Их ощупывали, задирали им рубашки, совали длинные опытные черные пальцы в ширинки их штанишек и заключали сделку, показывая цену на пальцах.
Дети сидели вдоль стены, глядя в лица покупателей, смеялись, посасывая карамельки, но не веселились, как обычно веселятся непоседливые неаполитанские детишки, не разговаривали между собой, не кричали, не напевали, не строили рожи, не проказничали. Было видно, что они боятся. Матери или выдававшие себя за матерей костлявые накрашенные женщины цепко держали детей за руки, как бы опасаясь, что марокканец уведет малыша, не заплатив, потом брали деньги, пересчитывали и удалялись с ребенком, не отпуская его руки, а гумьер с изрытым оспой лицом и блестевшими из-под коричневой накидки глазами шел следом за ними. Я смотрел вверх, на окна Эммы Гамильтон, и не хотел опускать взгляд. Я смотрел на край голубого неба, окаймлявшего террасу дома леди Гамильтон, Жан-Луи молча стоял рядом.

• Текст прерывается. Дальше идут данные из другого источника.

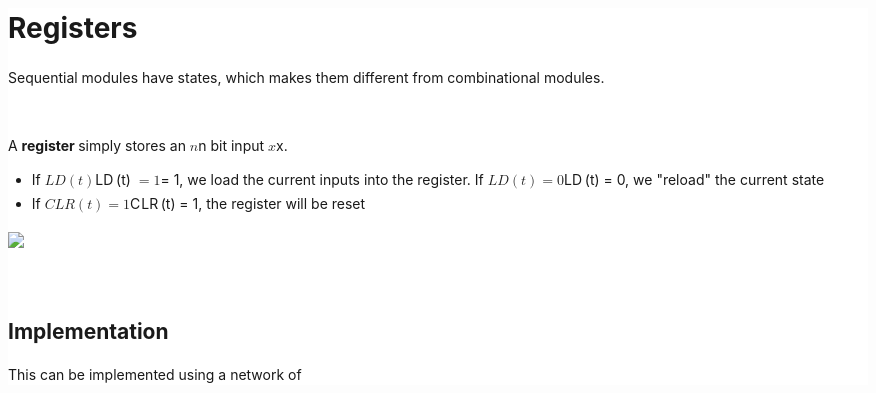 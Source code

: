 <h1 id="registers">Registers</h1><p>Sequential modules have states, which makes them different from combinational modules.</p><p><br></p><p>A <strong>register </strong>simply stores an <span class="ql-formula" data-value="n">﻿<span contenteditable="false"><span class="katex"><span class="katex-mathml"><math><semantics><mrow><mi>n</mi></mrow><annotation encoding="application/x-tex">n</annotation></semantics></math></span><span class="katex-html" aria-hidden="true"><span class="base"><span class="strut" style="height: 0.43056em; vertical-align: 0em;"></span><span class="mord mathdefault">n</span></span></span></span></span>﻿</span> bit input <span class="ql-formula" data-value="x">﻿<span contenteditable="false"><span class="katex"><span class="katex-mathml"><math><semantics><mrow><mi>x</mi></mrow><annotation encoding="application/x-tex">x</annotation></semantics></math></span><span class="katex-html" aria-hidden="true"><span class="base"><span class="strut" style="height: 0.43056em; vertical-align: 0em;"></span><span class="mord mathdefault">x</span></span></span></span></span>﻿</span>. </p><ul><li>If <span class="ql-formula" data-value="LD\left(t\right)">﻿<span contenteditable="false"><span class="katex"><span class="katex-mathml"><math><semantics><mrow><mi>L</mi><mi>D</mi><mrow><mo fence="true">(</mo><mi>t</mi><mo fence="true">)</mo></mrow></mrow><annotation encoding="application/x-tex">LD\left(t\right)</annotation></semantics></math></span><span class="katex-html" aria-hidden="true"><span class="base"><span class="strut" style="height: 1em; vertical-align: -0.25em;"></span><span class="mord mathdefault">L</span><span style="margin-right: 0.02778em;" class="mord mathdefault">D</span><span class="mspace" style="margin-right: 0.16666666666666666em;"></span><span class="minner"><span class="mopen delimcenter" style="top: 0em;">(</span><span class="mord mathdefault">t</span><span class="mclose delimcenter" style="top: 0em;">)</span></span></span></span></span></span>﻿</span> <span class="ql-formula" data-value="=1">﻿<span contenteditable="false"><span class="katex"><span class="katex-mathml"><math><semantics><mrow><mo>=</mo><mn>1</mn></mrow><annotation encoding="application/x-tex">=1</annotation></semantics></math></span><span class="katex-html" aria-hidden="true"><span class="base"><span class="strut" style="height: 0.36687em; vertical-align: 0em;"></span><span class="mrel">=</span><span class="mspace" style="margin-right: 0.2777777777777778em;"></span></span><span class="base"><span class="strut" style="height: 0.64444em; vertical-align: 0em;"></span><span class="mord">1</span></span></span></span></span>﻿</span>, we load the current inputs into the register. If <span class="ql-formula" data-value="LD\left(t\right)=0">﻿<span contenteditable="false"><span class="katex"><span class="katex-mathml"><math><semantics><mrow><mi>L</mi><mi>D</mi><mrow><mo fence="true">(</mo><mi>t</mi><mo fence="true">)</mo></mrow><mo>=</mo><mn>0</mn></mrow><annotation encoding="application/x-tex">LD\left(t\right)=0</annotation></semantics></math></span><span class="katex-html" aria-hidden="true"><span class="base"><span class="strut" style="height: 1em; vertical-align: -0.25em;"></span><span class="mord mathdefault">L</span><span style="margin-right: 0.02778em;" class="mord mathdefault">D</span><span class="mspace" style="margin-right: 0.16666666666666666em;"></span><span class="minner"><span class="mopen delimcenter" style="top: 0em;">(</span><span class="mord mathdefault">t</span><span class="mclose delimcenter" style="top: 0em;">)</span></span><span class="mspace" style="margin-right: 0.2777777777777778em;"></span><span class="mrel">=</span><span class="mspace" style="margin-right: 0.2777777777777778em;"></span></span><span class="base"><span class="strut" style="height: 0.64444em; vertical-align: 0em;"></span><span class="mord">0</span></span></span></span></span>﻿</span>, we "reload" the current state</li><li>If <span class="ql-formula" data-value="CLR\left(t\right)=1">﻿<span contenteditable="false"><span class="katex"><span class="katex-mathml"><math><semantics><mrow><mi>C</mi><mi>L</mi><mi>R</mi><mrow><mo fence="true">(</mo><mi>t</mi><mo fence="true">)</mo></mrow><mo>=</mo><mn>1</mn></mrow><annotation encoding="application/x-tex">CLR\left(t\right)=1</annotation></semantics></math></span><span class="katex-html" aria-hidden="true"><span class="base"><span class="strut" style="height: 1em; vertical-align: -0.25em;"></span><span style="margin-right: 0.07153em;" class="mord mathdefault">C</span><span class="mord mathdefault">L</span><span style="margin-right: 0.00773em;" class="mord mathdefault">R</span><span class="mspace" style="margin-right: 0.16666666666666666em;"></span><span class="minner"><span class="mopen delimcenter" style="top: 0em;">(</span><span class="mord mathdefault">t</span><span class="mclose delimcenter" style="top: 0em;">)</span></span><span class="mspace" style="margin-right: 0.2777777777777778em;"></span><span class="mrel">=</span><span class="mspace" style="margin-right: 0.2777777777777778em;"></span></span><span class="base"><span class="strut" style="height: 0.64444em; vertical-align: 0em;"></span><span class="mord">1</span></span></span></span></span>﻿</span>, the register will be reset</li></ul><p><img src="https://i.imgur.com/VZeODiG.png" width="244"></p><p><br></p><h2 id="implementation">Implementation</h2><p>This can be implemented using a network of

Я чувствовал, что он молчал не из робости передо мной: какая-то темная сила терзала его, сжимала горло и не давала говорить. Неожиданно Жан-Луи сказал:
– Мне так жаль этих детей.
Тогда я повернулся и посмотрел ему в лицо:
– Ну и подонок же ты.
– Почему подонок?
– Они вызывают у тебя жалость, да? А ты уверен, что это жалость? Может, что-то другое?
– Что, по-твоему? – сказал Жан-Луи, глядя на меня трусливым, нехорошим взглядом.
– Ты почти готов купить себе мальчика, разве не так?
– Даже если и так, тебе-то что? – сказал Жан-Луи. – Лучше я, чем марокканец. Я накормил и одел бы его, купил бы ему обувь, у него было бы все. Я сделал бы благое дело.
– А-а, так это благотворительность? – сказал я, пристально глядя ему в глаза. – Ты лицемер и подонок.
– С тобой и пошутить нельзя, – сказал Жан-Луи. – И потом, какое тебе дело, даже если я подонок и лицемер? Думаешь, ты имеешь право читать мне мораль, ты и тебе подобные? Думаешь, ты сам не подонок и лицемер?
– Конечно, я тоже подонок и лицемер, как и остальные, – сказал я, – ну и что из этого? Я хоть не стыжусь быть человеком своего времени.
– Тогда почему у тебя не хватает смелости сказать про этих детей то же самое, что ты сказал обо мне? – Жан-Луи схватил меня за руку, в его глазах блестели слезы. – Почему ты не скажешь, что они стали шлюхами, ловко воспользовавшись фашизмом, войной и разрухой? Почему не скажешь, что они – троцкисты? Ну же, давай!